What does it take to get you to go see a play, anyhow? Some top-drawer talent not-from-around-here? Brad Koed, the New York-based actor who anchors this thing as the dyspeptic young playwright Con (Konstatin in the Chekhov tale), is an effortlessly captivating young face with an old soul. He’s simply too lonely/angry to be a respecter of fourth walls. When he solicits the audience for advice on how to woo the indifferent Nina, who only has eyes for Doyle, it should feel gimmicky, but it doesn’t.

Con is obsessed with inventing a new theatrical form, so Misha Kachman’s set and Laree Lentz’s sharp costumes (Nickell, especially, sports some very smart suits) bespeak a new paradigm each time the action leaps ahead. (As in the original, all the seismic changes happen between acts.) Act 1 takes place beneath the gaze of a half-dozen serial prints of Chekhov’s face. Act 2 unfolds in a nicely appointed set of a kitchen—you know, where the sink is. Act 3, set at Sorn’s 60th birthday party some years later, looks like a high school gym after the kids have left the dance.

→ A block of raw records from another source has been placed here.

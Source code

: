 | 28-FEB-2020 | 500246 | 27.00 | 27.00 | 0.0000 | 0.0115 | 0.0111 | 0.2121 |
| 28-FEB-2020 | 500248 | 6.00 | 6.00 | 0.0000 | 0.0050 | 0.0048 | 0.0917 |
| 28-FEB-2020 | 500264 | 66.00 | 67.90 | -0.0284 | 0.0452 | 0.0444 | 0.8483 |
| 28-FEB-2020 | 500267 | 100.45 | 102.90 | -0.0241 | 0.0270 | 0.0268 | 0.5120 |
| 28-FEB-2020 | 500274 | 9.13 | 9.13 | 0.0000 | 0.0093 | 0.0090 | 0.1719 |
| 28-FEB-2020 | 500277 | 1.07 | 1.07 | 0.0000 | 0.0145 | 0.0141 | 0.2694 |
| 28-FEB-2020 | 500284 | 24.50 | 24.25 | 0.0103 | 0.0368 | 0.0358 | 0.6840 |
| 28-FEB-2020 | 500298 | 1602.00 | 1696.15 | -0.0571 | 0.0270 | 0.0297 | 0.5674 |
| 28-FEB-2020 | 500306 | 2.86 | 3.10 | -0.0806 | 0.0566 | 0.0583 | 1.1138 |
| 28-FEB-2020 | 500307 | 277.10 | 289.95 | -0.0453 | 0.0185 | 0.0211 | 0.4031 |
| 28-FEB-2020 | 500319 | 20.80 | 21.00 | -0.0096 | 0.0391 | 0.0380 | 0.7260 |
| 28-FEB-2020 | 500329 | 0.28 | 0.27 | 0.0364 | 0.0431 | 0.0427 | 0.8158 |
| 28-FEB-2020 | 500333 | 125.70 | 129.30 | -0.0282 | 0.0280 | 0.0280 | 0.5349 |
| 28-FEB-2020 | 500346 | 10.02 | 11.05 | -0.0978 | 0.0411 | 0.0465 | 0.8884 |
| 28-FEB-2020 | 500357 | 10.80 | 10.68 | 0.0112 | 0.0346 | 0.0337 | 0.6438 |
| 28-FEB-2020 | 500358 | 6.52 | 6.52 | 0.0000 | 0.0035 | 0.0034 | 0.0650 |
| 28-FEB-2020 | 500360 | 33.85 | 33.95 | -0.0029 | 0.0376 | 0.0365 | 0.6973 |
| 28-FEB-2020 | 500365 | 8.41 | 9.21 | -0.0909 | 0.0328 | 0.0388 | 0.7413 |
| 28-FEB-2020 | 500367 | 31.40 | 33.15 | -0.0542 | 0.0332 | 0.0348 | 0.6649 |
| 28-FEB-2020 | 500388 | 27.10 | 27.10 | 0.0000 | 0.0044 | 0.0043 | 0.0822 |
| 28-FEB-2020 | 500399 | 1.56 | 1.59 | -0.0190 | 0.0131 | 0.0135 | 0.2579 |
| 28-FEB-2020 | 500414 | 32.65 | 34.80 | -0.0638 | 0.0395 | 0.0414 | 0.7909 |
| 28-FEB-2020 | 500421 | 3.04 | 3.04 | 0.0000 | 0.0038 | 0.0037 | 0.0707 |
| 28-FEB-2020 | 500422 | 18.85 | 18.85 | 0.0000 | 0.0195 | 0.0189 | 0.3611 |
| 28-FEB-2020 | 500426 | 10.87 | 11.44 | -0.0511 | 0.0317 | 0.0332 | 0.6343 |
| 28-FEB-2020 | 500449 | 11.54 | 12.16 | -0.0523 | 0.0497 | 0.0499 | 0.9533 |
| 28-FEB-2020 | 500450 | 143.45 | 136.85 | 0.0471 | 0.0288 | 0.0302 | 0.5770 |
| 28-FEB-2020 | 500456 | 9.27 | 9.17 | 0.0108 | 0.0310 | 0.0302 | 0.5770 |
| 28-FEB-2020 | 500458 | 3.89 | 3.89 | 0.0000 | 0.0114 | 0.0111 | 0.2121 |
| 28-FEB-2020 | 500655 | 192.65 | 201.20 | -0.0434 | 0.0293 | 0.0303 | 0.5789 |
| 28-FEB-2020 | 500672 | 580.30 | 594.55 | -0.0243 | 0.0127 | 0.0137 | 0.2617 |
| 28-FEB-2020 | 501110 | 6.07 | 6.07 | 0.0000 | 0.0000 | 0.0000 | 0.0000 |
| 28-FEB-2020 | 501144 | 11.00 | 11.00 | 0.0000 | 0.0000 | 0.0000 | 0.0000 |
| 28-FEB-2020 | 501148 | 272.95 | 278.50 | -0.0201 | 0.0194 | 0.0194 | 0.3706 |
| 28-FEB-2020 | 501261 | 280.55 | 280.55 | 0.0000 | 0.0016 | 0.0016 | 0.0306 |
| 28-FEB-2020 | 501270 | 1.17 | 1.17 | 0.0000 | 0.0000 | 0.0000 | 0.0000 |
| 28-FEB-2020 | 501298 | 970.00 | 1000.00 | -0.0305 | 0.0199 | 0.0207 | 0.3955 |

In his more familiar identity as a director, Posner is the most reliable theatermaker in town. He’s less well-known as a playwright, but Stupid Fucking Bird might flip that ratio. In its fidelity and its fearlessness, it recalls Gnit, Will Eno’s flippant update of Peer Gynt, which debuted at the Humana Festival of New America Plays this spring (and also, coincidentally, starred Eastwood-Norris). They’re both clear-eyed reconsiderations of towering 19th century works that glower down through the decades predigested—too irreproachable, we thought, to inspire any memorable acts of vandalism.

Well. Posner has compressed the number of acts and characters. His Nina (an astute Katie deBuys) is more aggressive than her 1895 counterpart, and everyone is more forthcoming, going so far as to sit in a row of folding chairs and tell us their desires instead of giving them away through subtext. That’s actually the most heretical thing Posner does. Sometimes rejection in the sincerest form of flattery.